Nous avions insisté sur le fait que le seul moyen de résorber durablement la précarité dans l’ESR est la mise en place d’un plan pluriannuel de création de 5000 postes par an pendant 5 ans pour toutes les catégories de personnel des universités et organismes de recherche. Mais le rapport n’en dit absolument rien et nous manifestons notre grande déception face à cette absence pour deux raisons. D’abord, le besoin d’une création massive de postes, pour toutes les catégories de personnel, est crucial dans les universités comme dans les EPST. La majorité des acteurs de l’ESR l’a d’ailleurs souligné maintes fois au cours des différentes consultations organisées en vue de l’élaboration de la prochaine loi d’orientation de l’ESR. Il est fort regrettable de constater qu’un besoin unanimementreconnu et plusieurs fois porté à la connaissance de M. Le Déaut ne ressorte pas dans le rapport publié. Pourquoi cette exclusion ?

Il nous semble ensuite essentiel de rappeler que, si la sécurité de l’emploi est évidemment importante pour les personnels précaires, la stabilité de l’emploi et les protections de l’emploi titulaire sont aussi des conditions nécessaires pour assurer une recherche et un enseignement de qualité. Une création conséquente de postes dans l’ESR serait un moyen pour le gouvernement de réaffirmer son soutien à la recherche et à l’enseignement supérieur ainsi que sa préoccupation pour l’emploi.

Face à cette déception et conscients que la précarité ne sera pas résolue de façon durable avec les recommandations choisies selon les critères de M. Le Déaut, la CNPESR, avec le soutien d’une grande partie des acteurs de l’ESR (Syndicats, organisations professionnelles...) n’a d’autre solution que d’amplifier la mobilisation jusqu’à obtenir un engagement clair de la part du gouvernement à lutter de façon durable contre la précarité dans l’ESR.

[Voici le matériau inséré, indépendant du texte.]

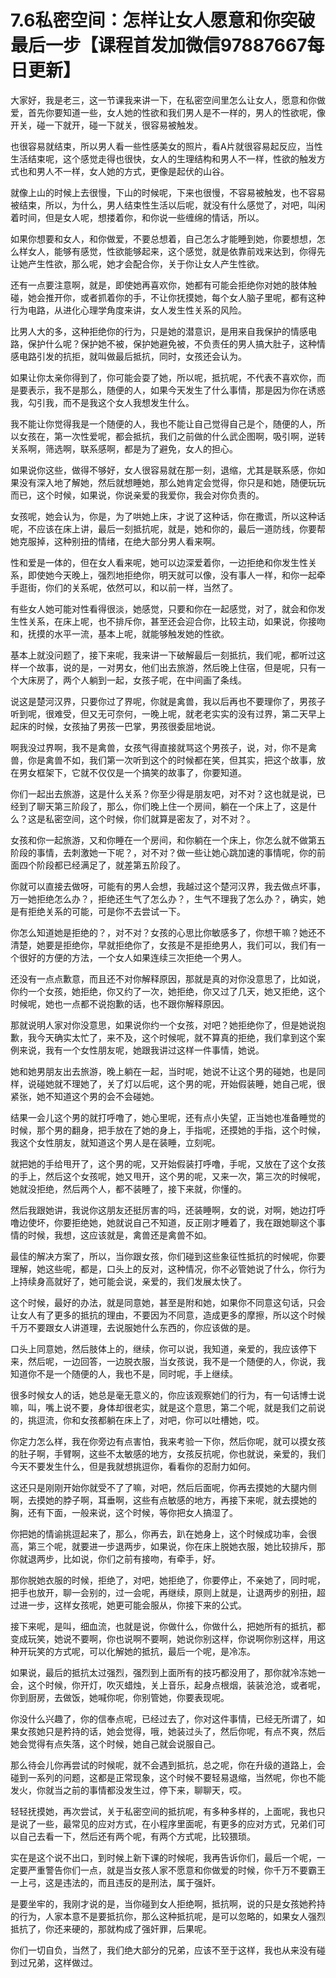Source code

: # 7.6私密空间：怎样让女人愿意和你突破最后一步【课程首发加微信97887667每日更新】

大家好，我是老三，这一节课我来讲一下，在私密空间里怎么让女人，愿意和你做爱，首先你要知道一些，女人她的性欲和我们男人是不一样的，男人的性欲呢，像开关，碰一下就开，碰一下就关，很容易被触发。

也很容易就结束，所以男人看一些性感美女的照片，看A片就很容易起反应，当性生活结束呢，这个感觉走得也很快，女人的生理结构和男人不一样，性欲的触发方式也和男人不一样，女人她的方式，更像是起伏的山谷。

就像上山的时候上去很慢，下山的时候呢，下来也很慢，不容易被触发，也不容易被结束，所以，为什么，男人结束性生活以后呢，就没有什么感觉了，对吧，叫闲着时间，但是女人呢，想搂着你，和你说一些缠绵的情话，所以。

如果你想要和女人，和你做爱，不要总想着，自己怎么才能睡到她，你要想想，怎么样女人，能够有感觉，性欲能够起来，这个感觉，就是依靠前戏来达到，你得先让她产生性欲，那么呢，她才会配合你，关于你让女人产生性欲。

还有一点要注意啊，就是，即使她再喜欢你，她都有可能会拒绝你对她的肢体触碰，她会推开你，或者抓着你的手，不让你抚摸她，每个女人脑子里呢，都有这种行为电路，从进化心理学角度来讲，女人发生性关系的风险。

比男人大的多，这种拒绝你的行为，只是她的潜意识，是用来自我保护的情感电路，保护什么呢？保护她不被，保护她避免被，不负责任的男人搞大肚子，这种情感电路引发的抗拒，就叫做最后抵抗，同时，女孩还会认为。

如果让你太亲你得到了，你可能会耍了她，所以呢，抵抗呢，不代表不喜欢你，而是要表示，我不是那么，随便的人，如果今天发生了什么事情，那是因为你在诱惑我，勾引我，而不是我这个女人我想发生什么。

我不能让你觉得我是一个随便的人，我也不能让自己觉得自己是个，随便的人，所以女孩在，第一次性爱呢，都会抵抗，我们之前做的什么武企图啊，吸引啊，逆转关系啊，筛选啊，联系感啊，都是为了避免，女人的担心。

如果说你这些，做得不够好，女人很容易就在那一刻，退缩，尤其是联系感，你如果没有深入地了解她，然后就想睡她，那么她肯定会觉得，你只是和她，随便玩玩而已，这个时候，如果说，你说亲爱的我爱你，我会对你负责的。

女孩呢，她会认为，你是，为了哄她上床，才说了这种话，你在撒谎，所以这种话呢，不应该在床上讲，最后一刻抵抗呢，就是，她和你的，最后一道防线，你要帮她克服掉，这种别扭的情绪，在绝大部分男人看来啊。

性和爱是一体的，但在女人看来呢，她可以边深爱着你，一边拒绝和你发生性关系，即使她今天晚上，强烈地拒绝你，明天就可以像，没有事人一样，和你一起牵手逛街，你们的关系呢，依然可以，和以前一样，当然了。

有些女人她可能对性看得很淡，她感觉，只要和你在一起感觉，对了，就会和你发生性关系，在床上呢，也不排斥你，甚至还会迎合你，比较主动，如果说，你接吻和，抚摸的水平一流，基本上呢，就能够触发她的性欲。

基本上就没问题了，接下来呢，我来讲一下破解最后一刻抵抗，我们呢，都听过这样一个故事，说的是，一对男女，他们出去旅游，然后晚上住宿，但是呢，只有一个大床房了，两个人躺到一起，女孩子呢，在中间画了条线。

说这是楚河汉界，只要你过了界呢，你就是禽兽，我以后再也不要理你了，男孩子听到呢，很难受，但又无可奈何，一晚上呢，就老老实实的没有过界，第二天早上起床的时候，女孩抽了男孩一巴掌，男孩很委屈地说。

啊我没过界啊，我不是禽兽，女孩气得直接就骂这个男孩子，说，对，你不是禽兽，你是禽兽不如，我们第一次听到这个的时候都在笑，但其实，把这个故事，放在男女框架下，它就不仅仅是一个搞笑的故事了，你要知道。

你们一起出去旅游，这是什么关系？你至少得是朋友吧，对不对？这也就是说，已经到了聊天第三阶段了，那么，你们晚上住一个房间，躺在一个床上了，这是什么？这是私密空间，这个时候，你们就算是密友了，对不对？。

女孩和你一起旅游，又和你睡在一个房间，和你躺在一个床上，你怎么就不做第五阶段的事情，去刺激她一下呢？，对不对？做一些让她心跳加速的事情呢，你的前面四个阶段都已经满足了，就差第五阶段了。

你就可以直接去做呀，可能有的男人会想，我越过这个楚河汉界，我去做点坏事，万一她拒绝怎么办？，拒绝还生气了怎么办？，生气不理我了怎么办？，确实，她是有拒绝关系的可能，可是你不去尝试一下。

你怎么知道她是拒绝的？，对不对？女孩的心思比你敏感多了，你想干嘛？她还不清楚，她要是拒绝你，早就拒绝你了，女孩是不是拒绝男人，我们可以，我们有一个很好的方便的方法，一个女人如果连续三次拒绝一个男人。

还没有一点点歉意，而且还不对你解释原因，那就是真的对你没意思了，比如说，你约一个女孩，她拒绝，你又约了一次，她拒绝，你又过了几天，她又拒绝，这个时候呢，她也一点都不说抱歉的话，也不跟你解释原因。

那就说明人家对你没意思，如果说你约一个女孩，对吧？她拒绝你了，但是她说抱歉，我今天确实太忙了，来不及，这个时候呢，就不算真的拒绝，我们拿到这个案例来说，我有一个女性朋友呢，她跟我讲过这样一件事情，她说。

她和她男朋友出去旅游，晚上躺在一起，当时呢，她说不让这个男的碰她，也是同样，说碰她就不理她了，关了灯以后呢，这个男的呢，开始假装睡，她自己呢，很紧张，她不知道这个男的会不会碰她。

结果一会儿这个男的就打呼噜了，她心里呢，还有点小失望，正当她也准备睡觉的时候，那个男的翻身，把手放在了她的身上，手指呢，还摸她的手指，这个时候，我这个女性朋友，就知道这个男人是在装睡，立刻呢。

就把她的手给甩开了，这个男的呢，又开始假装打呼噜，手呢，又放在了这个女孩的手上，然后这个女孩呢，她又甩开，这个男的呢，又来一次，第三次的时候呢，她就没拒绝，然后两个人，都不装睡了，接下来就，你懂的。

然后我跟她讲，我说你这朋友还挺厉害的吗，还装睡啊，女的说，对啊，她边打呼噜边使坏，你要拒绝她，她就说自己不知道，反正刚才睡着了，我在跟她聊这个事情的时候，我想，这应该就是，禽兽还是禽兽不如。

最佳的解决方案了，所以，当你跟女孩，你们碰到这些象征性抵抗的时候呢，你要理解，她这些呢，都是，口头上的反对，这种情况，你不必管她说了什么，你行为上持续身高就好了，她可能会说，亲爱的，我们发展太快了。

这个时候，最好的办法，就是同意她，甚至是附和她，如果你不同意这句话，只会让女人有了更多的抵抗的理由，不要因为不同意，造成更多的摩擦，所以这个时候千万不要跟女人讲道理，去说服她什么东西的，你应该做的是。

口头上同意她，然后肢体上的，继续，你可以说，我知道，亲爱的，我应该停下来，然后呢，一边回答，一边脱衣服，当女孩说，我不是一个随便的人，你说，我知道你不是一个随便的人，我也不是，同时呢，手上继续。

很多时候女人的话，她总是毫无意义的，你应该观察她们的行为，有一句话博士说嘛，叫，嘴上说不要，身体却很老实，就是这个意思，第二个呢，就是我们之前说的，挑逗流，你和女孩都躺在床上了，对吧，你可以吐槽她，哎。

你定力怎么样，我在你旁边有点害怕，我来考验一下你，然后你呢，就可以摸女孩的肚子啊，手臂啊，这些不太敏感的地方，女孩反抗呢，你也就说，亲爱的，我们今天不要发生什么，但是我就想挑逗你，看看你的忍耐力如何。

这还只是刚刚开始你就受不了了嘛，对吧，然后后面呢，你再去摸她的大腿内侧啊，去摸她的脖子啊，耳垂啊，这些有点敏感的地方，再接下来呢，就去摸她的胸，还有下面，一般来说，这个时候，等你把女人搞湿了。

你把她的情谕挑逗起来了，那么，你再去，趴在她身上，这个时候成功率，会很高，第三个呢，就要进一步退两步，如果说，你在床上脱她衣服，她比较排斥，那你就退两步，比如说，你们之前有接吻，有牵手，好。

那你脱她衣服的时候，拒绝了，对吧，她拒绝了，你要停止，不亲她了，同时呢，把手也放开，聊一会别的，过一会呢，再继续，原则上就是，让退两步的别扭，超过进一步，这样女孩呢，她更可能会服从，你接下来的公式。

接下来呢，是叫，细血流，也就是说，你做什么，你做什么，把她所有的抵抗，都变成玩笑，她说不要啊，你也说啊不要啊，她说你别这样，你说啊你别这样，用这种开玩笑的方式呢，可以化解她的抵抗，最后一个呢，是冷冻。

如果说，最后的抵抗太过强烈，强烈到上面所有的技巧都没用了，那你就冷冻她一会，这个时候，你开灯，吹灭蜡烛，关上音乐，起身点根烟，装装沧沧，或者呢，你到厨房，去做饭，她喊你呢，你别管她，你要表现呢。

你没什么兴趣了，你的信奉点呢，已经过去了，你对这件事情，已经无所谓了，如果女孩她只是矜持的话，她会觉得，哦，她装过头了，然后你呢，有点不爽，然后她会觉得有点失落，这个时候，她自己就会说服自己。

那么待会儿你再尝试的时候呢，就不会遇到抵抗，总之呢，你在升级的道路上，会碰到一系列的问题，这都是正常现象，这个时候不要轻易退缩，当然呢，你也不能发火，你就当之前的事情都没发生过，停下来，聊聊天，哎。

轻轻抚摸她，再次尝试，关于私密空间的抵抗呢，有多种多样的，上面呢，我也只是说了一些，最常见的应对方式，在小程序里面呢，有更多的应对方式，兄弟们可以自己去看一下，然后还有两个呢，有两个方式呢，比较猥琐。

实在是这个说不出口，到时候上新下课的时候呢，我再告诉你们，最后一个呢，一定要严重警告你们一点，就是当女孩人家不愿意和你做爱的时候，你千万不要霸王一上弓，这是违法的，而且违反的是刑法，属于强奸。

是要坐牢的，我刚才说的是，当你碰到女人拒绝啊，抵抗啊，说的只是女孩她矜持的行为，人家本意不是要抵抗你，那么这种抵抗呢，是可以忽略的，如果女人强烈抵抗了，你还来硬的，那就构成了强奸罪，后果呢。

你们一切自负，当然了，我们绝大部分的兄弟，应该不至于这样，我也从来没有碰到过兄弟，这样做过。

La Coordination Nationale des Précaires de l’ESR

[1] 1 La Coordination Nationale des Précaires de l’Enseignement Supérieur et de la Recherche (CNPESR) représente les précaires de tout âge et de toute catégorie (doctorant(e)s, postdoctorant(e)s, enseignants chercheurs, ITA et BIATOSS) des EPST et des universités. Notre mouvement a débuté par différentes manifestations dans les grandes villes françaises afin de dénoncer l’explosion de la précarité dans l’Enseignement Supérieur et la Recherche (ESR) au cours de la dernière décennie et les dégraissages massifs de contractuels mis en place dans les EPST suite à l’interprétation de la Loi du 12 mars 2012.